Start of ENTRIES PROVIDED

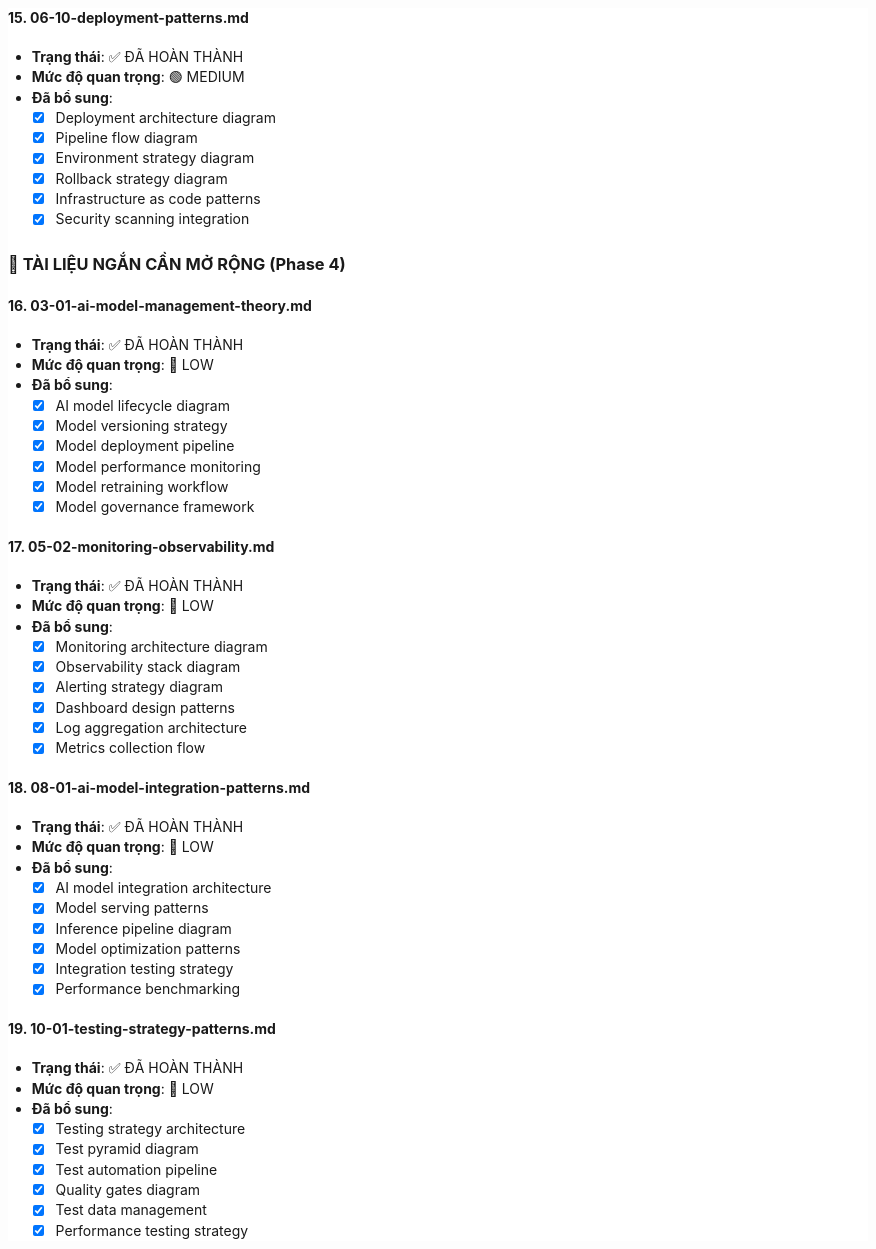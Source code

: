 #### 15. **06-10-deployment-patterns.md**
- **Trạng thái**: ✅ ĐÃ HOÀN THÀNH
- **Mức độ quan trọng**: 🟢 MEDIUM
- **Đã bổ sung**:
  - [x] Deployment architecture diagram
  - [x] Pipeline flow diagram
  - [x] Environment strategy diagram
  - [x] Rollback strategy diagram
  - [x] Infrastructure as code patterns
  - [x] Security scanning integration

### 🔵 **TÀI LIỆU NGẮN CẦN MỞ RỘNG** (Phase 4)

#### 16. **03-01-ai-model-management-theory.md**
- **Trạng thái**: ✅ ĐÃ HOÀN THÀNH
- **Mức độ quan trọng**: 🔵 LOW
- **Đã bổ sung**:
  - [x] AI model lifecycle diagram
  - [x] Model versioning strategy
  - [x] Model deployment pipeline
  - [x] Model performance monitoring
  - [x] Model retraining workflow
  - [x] Model governance framework

#### 17. **05-02-monitoring-observability.md**
- **Trạng thái**: ✅ ĐÃ HOÀN THÀNH
- **Mức độ quan trọng**: 🔵 LOW
- **Đã bổ sung**:
  - [x] Monitoring architecture diagram
  - [x] Observability stack diagram
  - [x] Alerting strategy diagram
  - [x] Dashboard design patterns
  - [x] Log aggregation architecture
  - [x] Metrics collection flow

#### 18. **08-01-ai-model-integration-patterns.md**
- **Trạng thái**: ✅ ĐÃ HOÀN THÀNH
- **Mức độ quan trọng**: 🔵 LOW
- **Đã bổ sung**:
  - [x] AI model integration architecture
  - [x] Model serving patterns
  - [x] Inference pipeline diagram
  - [x] Model optimization patterns
  - [x] Integration testing strategy
  - [x] Performance benchmarking

#### 19. **10-01-testing-strategy-patterns.md**
- **Trạng thái**: ✅ ĐÃ HOÀN THÀNH
- **Mức độ quan trọng**: 🔵 LOW
- **Đã bổ sung**:
  - [x] Testing strategy architecture
  - [x] Test pyramid diagram
  - [x] Test automation pipeline
  - [x] Quality gates diagram
  - [x] Test data management
  - [x] Performance testing strategy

End of ENTRIES PROVIDED

### [EXERCISE GOAL]
Exactly as they stand, the entries must be written out again, pictures excluded.

### [TASK RESULT]
Source code

: #### 15. **06-10-deployment-patterns.md**
- **Trạng thái**: ✅ ĐÃ HOÀN THÀNH
- **Mức độ quan trọng**: 🟢 MEDIUM
- **Đã bổ sung**:
  - [x] Deployment architecture diagram
  - [x] Pipeline flow diagram
  - [x] Environment strategy diagram
  - [x] Rollback strategy diagram
  - [x] Infrastructure as code patterns
  - [x] Security scanning integration

### 🔵 **TÀI LIỆU NGẮN CẦN MỞ RỘNG** (Phase 4)

#### 16. **03-01-ai-model-management-theory.md**
- **Trạng thái**: ✅ ĐÃ HOÀN THÀNH
- **Mức độ quan trọng**: 🔵 LOW
- **Đã bổ sung**:
  - [x] AI model lifecycle diagram
  - [x] Model versioning strategy
  - [x] Model deployment pipeline
  - [x] Model performance monitoring
  - [x] Model retraining workflow
  - [x] Model governance framework

#### 17. **05-02-monitoring-observability.md**
- **Trạng thái**: ✅ ĐÃ HOÀN THÀNH
- **Mức độ quan trọng**: 🔵 LOW
- **Đã bổ sung**:
  - [x] Monitoring architecture diagram
  - [x] Observability stack diagram
  - [x] Alerting strategy diagram
  - [x] Dashboard design patterns
  - [x] Log aggregation architecture
  - [x] Metrics collection flow

#### 18. **08-01-ai-model-integration-patterns.md**
- **Trạng thái**: ✅ ĐÃ HOÀN THÀNH
- **Mức độ quan trọng**: 🔵 LOW
- **Đã bổ sung**:
  - [x] AI model integration architecture
  - [x] Model serving patterns
  - [x] Inference pipeline diagram
  - [x] Model optimization patterns
  - [x] Integration testing strategy
  - [x] Performance benchmarking

#### 19. **10-01-testing-strategy-patterns.md**
- **Trạng thái**: ✅ ĐÃ HOÀN THÀNH
- **Mức độ quan trọng**: 🔵 LOW
- **Đã bổ sung**:
  - [x] Testing strategy architecture
  - [x] Test pyramid diagram
  - [x] Test automation pipeline
  - [x] Quality gates diagram
  - [x] Test data management
  - [x] Performance testing strategy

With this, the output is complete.